Saved data entries

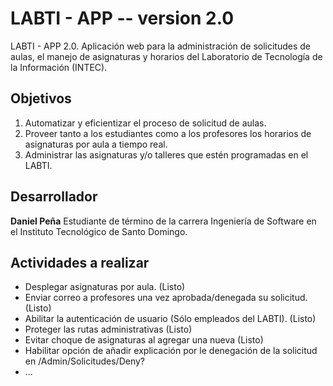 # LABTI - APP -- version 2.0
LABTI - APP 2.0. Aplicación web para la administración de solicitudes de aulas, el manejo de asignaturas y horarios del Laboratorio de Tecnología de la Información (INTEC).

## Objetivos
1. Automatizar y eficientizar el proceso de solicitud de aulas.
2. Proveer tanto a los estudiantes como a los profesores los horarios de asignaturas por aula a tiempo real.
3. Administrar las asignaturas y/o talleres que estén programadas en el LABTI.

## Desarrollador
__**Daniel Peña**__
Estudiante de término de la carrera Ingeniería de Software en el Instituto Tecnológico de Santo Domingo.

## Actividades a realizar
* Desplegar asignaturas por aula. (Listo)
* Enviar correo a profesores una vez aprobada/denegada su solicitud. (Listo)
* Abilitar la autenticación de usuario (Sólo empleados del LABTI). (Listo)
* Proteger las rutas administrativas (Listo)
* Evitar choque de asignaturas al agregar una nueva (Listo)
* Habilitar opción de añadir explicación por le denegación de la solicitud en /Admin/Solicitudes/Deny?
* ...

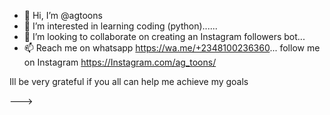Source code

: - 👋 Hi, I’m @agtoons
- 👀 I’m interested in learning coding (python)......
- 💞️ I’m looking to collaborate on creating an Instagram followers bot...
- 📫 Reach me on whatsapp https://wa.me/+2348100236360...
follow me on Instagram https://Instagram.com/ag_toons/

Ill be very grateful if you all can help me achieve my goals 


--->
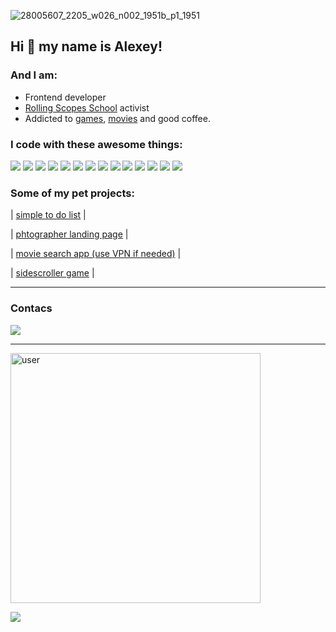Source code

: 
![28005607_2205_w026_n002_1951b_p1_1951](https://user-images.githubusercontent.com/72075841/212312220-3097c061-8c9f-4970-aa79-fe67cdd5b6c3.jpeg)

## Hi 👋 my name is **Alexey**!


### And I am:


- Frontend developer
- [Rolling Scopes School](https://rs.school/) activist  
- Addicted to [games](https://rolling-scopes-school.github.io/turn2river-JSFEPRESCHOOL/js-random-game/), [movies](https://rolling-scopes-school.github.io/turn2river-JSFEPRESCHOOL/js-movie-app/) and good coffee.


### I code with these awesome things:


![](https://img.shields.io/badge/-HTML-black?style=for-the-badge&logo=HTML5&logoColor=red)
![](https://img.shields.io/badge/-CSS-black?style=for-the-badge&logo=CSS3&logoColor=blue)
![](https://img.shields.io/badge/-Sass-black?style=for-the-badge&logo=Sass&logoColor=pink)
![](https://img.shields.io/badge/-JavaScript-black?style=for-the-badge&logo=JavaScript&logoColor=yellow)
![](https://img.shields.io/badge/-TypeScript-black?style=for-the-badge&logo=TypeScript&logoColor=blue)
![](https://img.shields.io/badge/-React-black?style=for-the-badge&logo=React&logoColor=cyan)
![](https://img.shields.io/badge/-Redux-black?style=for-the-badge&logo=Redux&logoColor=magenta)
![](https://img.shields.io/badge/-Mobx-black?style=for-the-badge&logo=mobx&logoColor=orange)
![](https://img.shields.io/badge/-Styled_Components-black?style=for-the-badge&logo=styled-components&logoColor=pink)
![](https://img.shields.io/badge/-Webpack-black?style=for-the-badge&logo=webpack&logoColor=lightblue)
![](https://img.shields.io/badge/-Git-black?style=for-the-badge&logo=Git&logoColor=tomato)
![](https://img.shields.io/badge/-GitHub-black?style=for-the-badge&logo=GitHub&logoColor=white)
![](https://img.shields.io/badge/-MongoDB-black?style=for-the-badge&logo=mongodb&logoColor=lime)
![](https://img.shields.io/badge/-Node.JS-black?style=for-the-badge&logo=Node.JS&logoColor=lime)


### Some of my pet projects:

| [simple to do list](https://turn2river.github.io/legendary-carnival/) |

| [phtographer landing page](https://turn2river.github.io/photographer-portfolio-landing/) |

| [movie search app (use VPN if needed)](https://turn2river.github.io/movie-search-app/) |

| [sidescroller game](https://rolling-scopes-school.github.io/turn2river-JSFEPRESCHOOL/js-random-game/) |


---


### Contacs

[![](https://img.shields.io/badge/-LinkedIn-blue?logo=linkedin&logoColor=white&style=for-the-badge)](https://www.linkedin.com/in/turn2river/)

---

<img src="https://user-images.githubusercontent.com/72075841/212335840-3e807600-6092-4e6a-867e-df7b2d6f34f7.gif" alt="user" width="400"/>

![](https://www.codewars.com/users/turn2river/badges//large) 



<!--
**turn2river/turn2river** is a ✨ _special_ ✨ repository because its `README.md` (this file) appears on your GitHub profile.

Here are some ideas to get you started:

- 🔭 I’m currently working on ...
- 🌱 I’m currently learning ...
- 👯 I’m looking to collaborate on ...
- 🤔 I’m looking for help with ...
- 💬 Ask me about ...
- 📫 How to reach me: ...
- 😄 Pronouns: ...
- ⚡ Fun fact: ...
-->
--
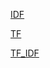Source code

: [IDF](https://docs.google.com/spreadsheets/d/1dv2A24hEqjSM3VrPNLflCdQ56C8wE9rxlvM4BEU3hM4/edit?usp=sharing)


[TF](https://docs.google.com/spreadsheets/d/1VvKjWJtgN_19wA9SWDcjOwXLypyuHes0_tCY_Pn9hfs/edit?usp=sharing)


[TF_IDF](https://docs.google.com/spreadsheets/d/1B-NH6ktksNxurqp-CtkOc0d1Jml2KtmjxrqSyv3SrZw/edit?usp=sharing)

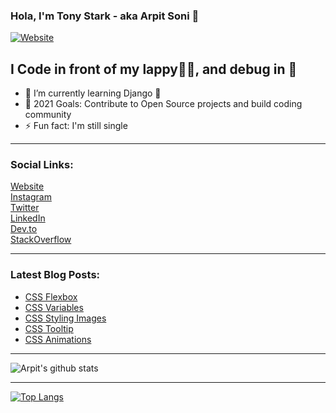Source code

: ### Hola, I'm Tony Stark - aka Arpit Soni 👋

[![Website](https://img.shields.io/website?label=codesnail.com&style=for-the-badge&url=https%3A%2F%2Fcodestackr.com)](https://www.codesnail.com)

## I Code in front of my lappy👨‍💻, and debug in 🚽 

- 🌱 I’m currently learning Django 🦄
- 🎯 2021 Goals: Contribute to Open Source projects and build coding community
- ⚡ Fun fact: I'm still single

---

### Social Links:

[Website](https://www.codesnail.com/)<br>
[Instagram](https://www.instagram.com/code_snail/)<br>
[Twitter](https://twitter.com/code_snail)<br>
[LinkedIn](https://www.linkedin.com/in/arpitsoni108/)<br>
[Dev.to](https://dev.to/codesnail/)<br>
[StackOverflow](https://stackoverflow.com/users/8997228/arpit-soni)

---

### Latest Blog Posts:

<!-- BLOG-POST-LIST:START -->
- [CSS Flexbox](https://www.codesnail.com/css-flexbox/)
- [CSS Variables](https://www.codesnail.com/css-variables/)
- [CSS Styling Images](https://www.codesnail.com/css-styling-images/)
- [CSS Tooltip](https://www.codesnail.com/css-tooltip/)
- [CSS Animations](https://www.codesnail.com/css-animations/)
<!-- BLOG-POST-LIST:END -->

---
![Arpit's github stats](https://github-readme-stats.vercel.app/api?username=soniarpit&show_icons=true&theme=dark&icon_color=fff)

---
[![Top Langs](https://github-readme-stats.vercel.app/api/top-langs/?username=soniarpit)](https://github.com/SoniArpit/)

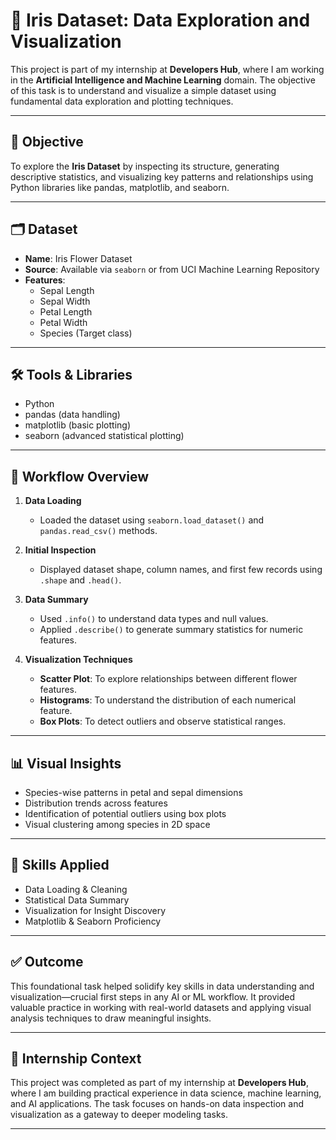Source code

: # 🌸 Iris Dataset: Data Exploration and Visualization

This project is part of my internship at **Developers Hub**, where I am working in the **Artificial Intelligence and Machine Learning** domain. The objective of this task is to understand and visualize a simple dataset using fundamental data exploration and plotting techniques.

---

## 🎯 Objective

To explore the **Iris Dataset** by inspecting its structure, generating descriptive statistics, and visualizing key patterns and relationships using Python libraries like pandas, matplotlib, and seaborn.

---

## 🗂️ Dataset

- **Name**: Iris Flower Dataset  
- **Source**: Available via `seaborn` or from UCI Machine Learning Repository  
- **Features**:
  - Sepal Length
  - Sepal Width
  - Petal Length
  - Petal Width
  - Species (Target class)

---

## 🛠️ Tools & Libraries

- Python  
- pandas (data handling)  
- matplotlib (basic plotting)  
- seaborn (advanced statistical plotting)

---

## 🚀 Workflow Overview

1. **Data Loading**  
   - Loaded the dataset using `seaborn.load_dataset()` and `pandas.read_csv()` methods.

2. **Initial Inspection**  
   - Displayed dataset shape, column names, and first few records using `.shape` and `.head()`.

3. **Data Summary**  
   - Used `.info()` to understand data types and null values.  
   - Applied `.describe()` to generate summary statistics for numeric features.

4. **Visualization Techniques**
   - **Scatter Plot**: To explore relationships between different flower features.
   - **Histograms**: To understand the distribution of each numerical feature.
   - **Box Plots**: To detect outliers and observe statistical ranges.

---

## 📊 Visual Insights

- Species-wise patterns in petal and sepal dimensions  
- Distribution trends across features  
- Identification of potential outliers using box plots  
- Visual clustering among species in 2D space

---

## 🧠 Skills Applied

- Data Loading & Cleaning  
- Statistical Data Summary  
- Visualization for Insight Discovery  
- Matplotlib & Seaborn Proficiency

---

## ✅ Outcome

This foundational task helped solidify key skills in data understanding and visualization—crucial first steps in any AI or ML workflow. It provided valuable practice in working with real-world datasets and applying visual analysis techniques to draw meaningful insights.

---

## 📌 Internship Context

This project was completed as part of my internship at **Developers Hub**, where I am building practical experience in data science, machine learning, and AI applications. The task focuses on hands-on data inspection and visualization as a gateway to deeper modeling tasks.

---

→ **To do**
Working from the records above, write out verbatim only the lines from the line containing "## Hi 👋 my name is **Alexey**!" through the line containing "- [Rolling Scopes".

→ **Response area**
## Hi 👋 my name is **Alexey**!


### And I am:


- Frontend developer
- [Rolling Scopes School](https://rs.school/) activist  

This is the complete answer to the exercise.